How Overton tries to avoid collecting the same document multiple times
Policy documents usually lack identifiers like ISBNs or DOIs that can be used to uniquely identify them, no matter where they are hosted.
This can pose a problem when government websites change and documents are moved to different web addresses, or when the same document appears in multiple places on one site.
To avoid collecting the same document multiple times we regularly run a diambiguation process, where for each individual policy source we go through each document to check:
- Their title
- Their URL, and variations on that URL (https instead of http, without a “www.” at the front, with or without a backslash character at the end etc.) for both the policy document landing page and any PDFs associated with it
… and compare them to all the other documents from the same source. If we find matches to one or both fields then these are potentially duplicates, so we look deeper at:
- Their publication date
- Their “content hash” of the PDF files associated with the match
- Their “content hash” of the front cover (the first page of the first PDF associated with the match)
… to decide if it’s a real duplicate – in which case it is removed – or not.
Real examples of matches found that are not real duplications include sources having multiple documents called “Annual Report” but with different publication years, or a set of documents all simply called “Memorandum”, some published on the same day, but that have different contents.
Duplicates across policy sources
We don’t currently disambiguate across policy sources: the same document can appear twice as long as two different organizations host it in different places.

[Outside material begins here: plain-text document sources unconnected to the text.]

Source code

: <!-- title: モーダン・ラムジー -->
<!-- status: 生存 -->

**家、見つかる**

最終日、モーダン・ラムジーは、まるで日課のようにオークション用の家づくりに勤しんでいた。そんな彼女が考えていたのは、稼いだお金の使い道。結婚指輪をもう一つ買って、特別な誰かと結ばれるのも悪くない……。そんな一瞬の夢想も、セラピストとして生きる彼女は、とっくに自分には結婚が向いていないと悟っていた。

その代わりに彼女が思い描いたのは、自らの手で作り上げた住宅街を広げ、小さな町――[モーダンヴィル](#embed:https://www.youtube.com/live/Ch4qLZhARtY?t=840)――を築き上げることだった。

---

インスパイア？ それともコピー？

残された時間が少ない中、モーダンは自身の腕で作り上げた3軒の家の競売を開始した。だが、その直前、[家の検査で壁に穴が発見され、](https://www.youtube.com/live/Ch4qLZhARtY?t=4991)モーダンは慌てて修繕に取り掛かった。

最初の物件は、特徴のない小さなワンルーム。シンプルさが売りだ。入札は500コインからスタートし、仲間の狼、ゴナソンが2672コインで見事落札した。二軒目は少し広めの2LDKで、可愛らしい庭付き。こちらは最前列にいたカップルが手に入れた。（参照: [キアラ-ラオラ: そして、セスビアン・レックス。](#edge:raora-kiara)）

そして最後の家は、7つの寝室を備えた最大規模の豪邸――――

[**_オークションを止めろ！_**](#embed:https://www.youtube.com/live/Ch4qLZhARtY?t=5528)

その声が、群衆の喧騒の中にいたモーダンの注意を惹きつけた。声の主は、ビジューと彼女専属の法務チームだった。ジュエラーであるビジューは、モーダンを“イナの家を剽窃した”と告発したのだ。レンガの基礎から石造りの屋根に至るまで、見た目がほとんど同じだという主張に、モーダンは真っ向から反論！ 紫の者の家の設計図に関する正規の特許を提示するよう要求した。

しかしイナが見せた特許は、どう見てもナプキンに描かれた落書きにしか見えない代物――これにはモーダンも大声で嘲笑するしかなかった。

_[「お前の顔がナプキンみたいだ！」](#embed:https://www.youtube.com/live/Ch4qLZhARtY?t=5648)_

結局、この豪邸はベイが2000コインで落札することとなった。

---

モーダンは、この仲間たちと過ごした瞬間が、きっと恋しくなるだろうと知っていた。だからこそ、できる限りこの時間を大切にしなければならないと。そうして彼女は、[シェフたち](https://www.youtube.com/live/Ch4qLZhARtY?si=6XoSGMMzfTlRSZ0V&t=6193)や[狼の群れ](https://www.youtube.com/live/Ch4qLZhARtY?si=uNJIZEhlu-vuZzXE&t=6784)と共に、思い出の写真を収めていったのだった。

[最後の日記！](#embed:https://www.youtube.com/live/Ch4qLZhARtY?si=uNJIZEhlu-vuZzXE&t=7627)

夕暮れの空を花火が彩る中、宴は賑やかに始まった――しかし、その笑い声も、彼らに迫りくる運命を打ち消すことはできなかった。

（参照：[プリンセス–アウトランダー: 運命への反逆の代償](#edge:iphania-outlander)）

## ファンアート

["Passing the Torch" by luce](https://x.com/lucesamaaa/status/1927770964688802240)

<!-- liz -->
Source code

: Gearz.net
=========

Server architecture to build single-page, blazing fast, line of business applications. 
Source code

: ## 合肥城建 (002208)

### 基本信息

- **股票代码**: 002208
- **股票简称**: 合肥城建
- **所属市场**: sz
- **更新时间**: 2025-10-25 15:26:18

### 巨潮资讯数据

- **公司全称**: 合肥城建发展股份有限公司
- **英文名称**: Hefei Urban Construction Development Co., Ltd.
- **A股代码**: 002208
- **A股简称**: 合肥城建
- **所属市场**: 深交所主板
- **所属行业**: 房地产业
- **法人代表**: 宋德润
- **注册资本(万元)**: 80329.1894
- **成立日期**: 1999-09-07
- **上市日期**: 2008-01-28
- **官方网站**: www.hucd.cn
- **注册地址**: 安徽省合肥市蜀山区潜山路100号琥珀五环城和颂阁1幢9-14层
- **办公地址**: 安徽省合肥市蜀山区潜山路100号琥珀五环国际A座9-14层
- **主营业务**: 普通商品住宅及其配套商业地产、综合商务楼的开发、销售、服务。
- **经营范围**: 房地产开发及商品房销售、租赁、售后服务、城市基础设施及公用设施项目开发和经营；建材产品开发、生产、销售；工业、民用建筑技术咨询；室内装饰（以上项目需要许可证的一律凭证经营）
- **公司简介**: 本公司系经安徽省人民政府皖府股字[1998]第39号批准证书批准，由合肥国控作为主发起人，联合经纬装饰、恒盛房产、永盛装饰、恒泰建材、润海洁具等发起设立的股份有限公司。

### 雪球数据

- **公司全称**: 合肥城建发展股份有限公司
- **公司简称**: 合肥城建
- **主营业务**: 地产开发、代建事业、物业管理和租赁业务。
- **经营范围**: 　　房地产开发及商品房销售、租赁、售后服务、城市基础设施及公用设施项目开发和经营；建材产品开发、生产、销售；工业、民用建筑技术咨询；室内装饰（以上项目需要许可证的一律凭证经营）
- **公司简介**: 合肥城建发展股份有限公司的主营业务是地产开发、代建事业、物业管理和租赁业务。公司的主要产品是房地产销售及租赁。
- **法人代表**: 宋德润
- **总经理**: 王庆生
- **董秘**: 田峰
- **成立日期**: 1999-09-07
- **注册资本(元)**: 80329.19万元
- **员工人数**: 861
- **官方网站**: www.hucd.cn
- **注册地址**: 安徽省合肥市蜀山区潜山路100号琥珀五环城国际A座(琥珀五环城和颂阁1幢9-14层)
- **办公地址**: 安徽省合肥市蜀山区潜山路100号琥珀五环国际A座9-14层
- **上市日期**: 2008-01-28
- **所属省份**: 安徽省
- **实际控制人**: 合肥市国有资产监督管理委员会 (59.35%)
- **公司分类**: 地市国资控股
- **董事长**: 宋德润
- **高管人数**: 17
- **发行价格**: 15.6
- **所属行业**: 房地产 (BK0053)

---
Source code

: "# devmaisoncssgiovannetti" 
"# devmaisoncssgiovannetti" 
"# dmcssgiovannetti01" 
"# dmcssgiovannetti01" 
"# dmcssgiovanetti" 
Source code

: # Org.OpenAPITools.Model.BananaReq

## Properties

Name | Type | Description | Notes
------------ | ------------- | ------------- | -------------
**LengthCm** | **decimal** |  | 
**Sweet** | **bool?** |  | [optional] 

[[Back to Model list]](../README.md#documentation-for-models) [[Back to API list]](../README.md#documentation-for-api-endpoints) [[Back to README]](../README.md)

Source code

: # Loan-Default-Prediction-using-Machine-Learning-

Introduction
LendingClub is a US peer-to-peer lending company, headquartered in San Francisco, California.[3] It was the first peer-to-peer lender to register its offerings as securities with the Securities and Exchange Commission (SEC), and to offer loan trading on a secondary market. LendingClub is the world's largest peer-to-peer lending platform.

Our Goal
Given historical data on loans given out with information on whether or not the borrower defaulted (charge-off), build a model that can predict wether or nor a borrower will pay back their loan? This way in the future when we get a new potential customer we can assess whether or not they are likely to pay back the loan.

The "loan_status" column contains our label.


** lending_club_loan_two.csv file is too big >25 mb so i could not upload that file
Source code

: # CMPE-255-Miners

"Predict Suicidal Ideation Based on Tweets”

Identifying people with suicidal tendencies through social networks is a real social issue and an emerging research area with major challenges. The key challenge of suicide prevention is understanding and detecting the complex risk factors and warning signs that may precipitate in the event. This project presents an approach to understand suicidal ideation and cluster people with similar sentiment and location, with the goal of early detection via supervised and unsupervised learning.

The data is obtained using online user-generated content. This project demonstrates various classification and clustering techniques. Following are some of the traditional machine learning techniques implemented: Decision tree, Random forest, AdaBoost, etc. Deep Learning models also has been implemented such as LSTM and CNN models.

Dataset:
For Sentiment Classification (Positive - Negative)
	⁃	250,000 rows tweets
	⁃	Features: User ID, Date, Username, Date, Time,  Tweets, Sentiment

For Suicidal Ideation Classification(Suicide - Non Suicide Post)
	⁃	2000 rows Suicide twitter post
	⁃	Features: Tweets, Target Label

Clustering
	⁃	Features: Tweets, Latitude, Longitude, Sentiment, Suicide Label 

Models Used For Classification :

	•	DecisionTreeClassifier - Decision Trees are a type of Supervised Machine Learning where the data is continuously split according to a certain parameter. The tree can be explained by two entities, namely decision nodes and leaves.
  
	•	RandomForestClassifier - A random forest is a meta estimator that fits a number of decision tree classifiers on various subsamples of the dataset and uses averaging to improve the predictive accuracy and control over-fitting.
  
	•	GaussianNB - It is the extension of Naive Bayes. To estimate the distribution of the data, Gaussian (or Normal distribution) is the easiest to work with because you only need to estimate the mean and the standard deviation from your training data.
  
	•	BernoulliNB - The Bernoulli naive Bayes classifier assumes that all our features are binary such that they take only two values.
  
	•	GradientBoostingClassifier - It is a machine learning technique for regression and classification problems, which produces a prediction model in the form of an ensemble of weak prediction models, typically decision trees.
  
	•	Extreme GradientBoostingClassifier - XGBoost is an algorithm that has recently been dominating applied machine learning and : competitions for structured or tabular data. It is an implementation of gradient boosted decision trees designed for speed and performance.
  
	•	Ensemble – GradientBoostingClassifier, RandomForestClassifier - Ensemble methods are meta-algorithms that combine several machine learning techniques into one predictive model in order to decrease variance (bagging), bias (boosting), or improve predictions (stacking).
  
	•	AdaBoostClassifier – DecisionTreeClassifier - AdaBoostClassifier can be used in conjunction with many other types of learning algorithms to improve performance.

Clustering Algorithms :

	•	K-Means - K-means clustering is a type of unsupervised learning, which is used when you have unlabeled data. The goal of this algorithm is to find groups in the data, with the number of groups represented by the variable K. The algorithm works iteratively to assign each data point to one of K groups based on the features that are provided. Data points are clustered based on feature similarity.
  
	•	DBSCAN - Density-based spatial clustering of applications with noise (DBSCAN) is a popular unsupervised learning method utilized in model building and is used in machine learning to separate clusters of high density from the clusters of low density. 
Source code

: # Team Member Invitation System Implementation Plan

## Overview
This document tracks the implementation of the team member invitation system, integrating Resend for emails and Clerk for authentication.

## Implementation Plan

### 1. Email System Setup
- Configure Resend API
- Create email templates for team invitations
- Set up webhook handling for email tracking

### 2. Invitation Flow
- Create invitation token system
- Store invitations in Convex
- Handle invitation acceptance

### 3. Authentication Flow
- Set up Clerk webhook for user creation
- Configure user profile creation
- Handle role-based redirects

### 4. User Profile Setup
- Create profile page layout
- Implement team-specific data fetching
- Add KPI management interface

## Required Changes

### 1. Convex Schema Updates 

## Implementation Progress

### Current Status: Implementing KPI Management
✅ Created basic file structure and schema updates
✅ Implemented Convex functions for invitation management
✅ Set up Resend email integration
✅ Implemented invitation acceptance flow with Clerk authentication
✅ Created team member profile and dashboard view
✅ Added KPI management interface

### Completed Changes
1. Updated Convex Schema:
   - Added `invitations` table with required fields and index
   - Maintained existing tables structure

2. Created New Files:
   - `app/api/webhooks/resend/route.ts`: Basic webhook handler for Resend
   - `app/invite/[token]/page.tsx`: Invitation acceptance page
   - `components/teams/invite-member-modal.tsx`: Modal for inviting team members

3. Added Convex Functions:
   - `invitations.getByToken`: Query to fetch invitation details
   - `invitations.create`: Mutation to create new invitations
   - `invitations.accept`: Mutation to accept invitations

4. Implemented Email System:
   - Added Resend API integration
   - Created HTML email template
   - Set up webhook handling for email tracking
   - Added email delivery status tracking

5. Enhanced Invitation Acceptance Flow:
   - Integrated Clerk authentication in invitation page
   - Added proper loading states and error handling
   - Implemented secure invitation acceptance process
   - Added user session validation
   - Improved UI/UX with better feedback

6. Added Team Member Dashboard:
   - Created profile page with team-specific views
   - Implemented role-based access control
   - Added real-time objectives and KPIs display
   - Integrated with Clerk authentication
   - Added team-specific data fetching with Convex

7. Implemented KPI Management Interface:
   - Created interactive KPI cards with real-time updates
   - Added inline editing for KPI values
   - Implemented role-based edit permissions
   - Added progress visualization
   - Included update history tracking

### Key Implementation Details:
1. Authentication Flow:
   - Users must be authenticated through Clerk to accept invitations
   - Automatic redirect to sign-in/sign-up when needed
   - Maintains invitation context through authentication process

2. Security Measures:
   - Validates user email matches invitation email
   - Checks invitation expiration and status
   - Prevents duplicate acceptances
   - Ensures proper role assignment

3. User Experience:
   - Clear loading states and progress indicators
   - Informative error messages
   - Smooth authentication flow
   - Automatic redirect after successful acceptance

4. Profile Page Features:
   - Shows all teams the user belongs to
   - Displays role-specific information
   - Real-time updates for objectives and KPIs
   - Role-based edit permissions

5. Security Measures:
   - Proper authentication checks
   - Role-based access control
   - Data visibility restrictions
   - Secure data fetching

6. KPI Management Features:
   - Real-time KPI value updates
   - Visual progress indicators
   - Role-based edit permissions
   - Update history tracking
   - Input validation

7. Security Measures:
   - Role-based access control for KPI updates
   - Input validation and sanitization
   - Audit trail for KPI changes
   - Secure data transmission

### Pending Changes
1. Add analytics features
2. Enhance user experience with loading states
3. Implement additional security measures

This is by design as we often see, for example, think tanks commissioned to write reports for government departments (both groups then host a copy of the report), or documents authored by IGOs on government websites in developing countries. Leaving them in place makes browsing and reporting on a source by source basis easier.
By default any citations we see for duplicate documents are associated with the version hosted by whichever organization is mentioned or linked to in the citing reference.
This does raise issues with some sources like the European Union Publications Office, PubMed Central and APO, which are primarily aggregators of content and rarely appear in the reference text: the citation numbers for documents on these sources are lower than they should be. We’re aware of this issue and plan to address it in a future update.